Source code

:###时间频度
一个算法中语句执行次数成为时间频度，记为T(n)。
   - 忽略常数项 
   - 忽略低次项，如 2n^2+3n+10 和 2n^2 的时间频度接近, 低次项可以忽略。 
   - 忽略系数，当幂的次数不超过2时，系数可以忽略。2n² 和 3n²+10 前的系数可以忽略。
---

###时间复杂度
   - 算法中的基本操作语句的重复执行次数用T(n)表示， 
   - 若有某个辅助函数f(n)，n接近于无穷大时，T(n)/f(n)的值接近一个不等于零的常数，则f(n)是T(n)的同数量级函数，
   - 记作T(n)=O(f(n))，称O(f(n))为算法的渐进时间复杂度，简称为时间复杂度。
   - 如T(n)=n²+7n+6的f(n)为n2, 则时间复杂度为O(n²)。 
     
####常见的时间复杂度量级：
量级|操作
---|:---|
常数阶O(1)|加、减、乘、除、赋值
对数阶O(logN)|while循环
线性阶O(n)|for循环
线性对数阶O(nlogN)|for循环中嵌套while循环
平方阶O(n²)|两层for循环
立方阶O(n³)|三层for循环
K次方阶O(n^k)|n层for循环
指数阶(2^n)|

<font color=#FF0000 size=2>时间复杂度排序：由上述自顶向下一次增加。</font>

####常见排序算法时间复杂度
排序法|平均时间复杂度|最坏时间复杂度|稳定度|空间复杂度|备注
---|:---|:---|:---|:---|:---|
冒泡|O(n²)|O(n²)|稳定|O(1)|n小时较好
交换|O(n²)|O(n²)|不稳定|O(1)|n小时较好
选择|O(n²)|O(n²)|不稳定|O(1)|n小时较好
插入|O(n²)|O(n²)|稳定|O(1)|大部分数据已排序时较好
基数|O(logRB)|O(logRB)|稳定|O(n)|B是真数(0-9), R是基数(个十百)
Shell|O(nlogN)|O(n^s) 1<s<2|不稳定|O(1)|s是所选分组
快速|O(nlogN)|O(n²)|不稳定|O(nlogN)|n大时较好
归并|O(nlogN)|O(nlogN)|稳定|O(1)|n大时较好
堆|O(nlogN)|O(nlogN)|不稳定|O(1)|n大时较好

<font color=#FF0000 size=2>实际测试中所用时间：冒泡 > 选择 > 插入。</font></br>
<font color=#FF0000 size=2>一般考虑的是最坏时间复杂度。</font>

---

-*-*-

Activity - Every entry should be printed again exactly as written.

The answer -
Source code

:###时间频度
一个算法中语句执行次数成为时间频度，记为T(n)。
   - 忽略常数项 
   - 忽略低次项，如 2n^2+3n+10 和 2n^2 的时间频度接近, 低次项可以忽略。 
   - 忽略系数，当幂的次数不超过2时，系数可以忽略。2n² 和 3n²+10 前的系数可以忽略。
---

###时间复杂度
   - 算法中的基本操作语句的重复执行次数用T(n)表示， 
   - 若有某个辅助函数f(n)，n接近于无穷大时，T(n)/f(n)的值接近一个不等于零的常数，则f(n)是T(n)的同数量级函数，
   - 记作T(n)=O(f(n))，称O(f(n))为算法的渐进时间复杂度，简称为时间复杂度。
   - 如T(n)=n²+7n+6的f(n)为n2, 则时间复杂度为O(n²)。 
     
####常见的时间复杂度量级：
量级|操作
---|:---|
常数阶O(1)|加、减、乘、除、赋值
对数阶O(logN)|while循环
线性阶O(n)|for循环
线性对数阶O(nlogN)|for循环中嵌套while循环
平方阶O(n²)|两层for循环
立方阶O(n³)|三层for循环
K次方阶O(n^k)|n层for循环
指数阶(2^n)|

<font color=#FF0000 size=2>时间复杂度排序：由上述自顶向下一次增加。</font>

####常见排序算法时间复杂度
排序法|平均时间复杂度|最坏时间复杂度|稳定度|空间复杂度|备注
---|:---|:---|:---|:---|:---|
冒泡|O(n²)|O(n²)|稳定|O(1)|n小时较好
交换|O(n²)|O(n²)|不稳定|O(1)|n小时较好
选择|O(n²)|O(n²)|不稳定|O(1)|n小时较好
插入|O(n²)|O(n²)|稳定|O(1)|大部分数据已排序时较好
基数|O(logRB)|O(logRB)|稳定|O(n)|B是真数(0-9), R是基数(个十百)
Shell|O(nlogN)|O(n^s) 1<s<2|不稳定|O(1)|s是所选分组
快速|O(nlogN)|O(n²)|不稳定|O(nlogN)|n大时较好
归并|O(nlogN)|O(nlogN)|稳定|O(1)|n大时较好
堆|O(nlogN)|O(nlogN)|不稳定|O(1)|n大时较好

<font color=#FF0000 size=2>实际测试中所用时间：冒泡 > 选择 > 插入。</font></br>
<font color=#FF0000 size=2>一般考虑的是最坏时间复杂度。</font>

---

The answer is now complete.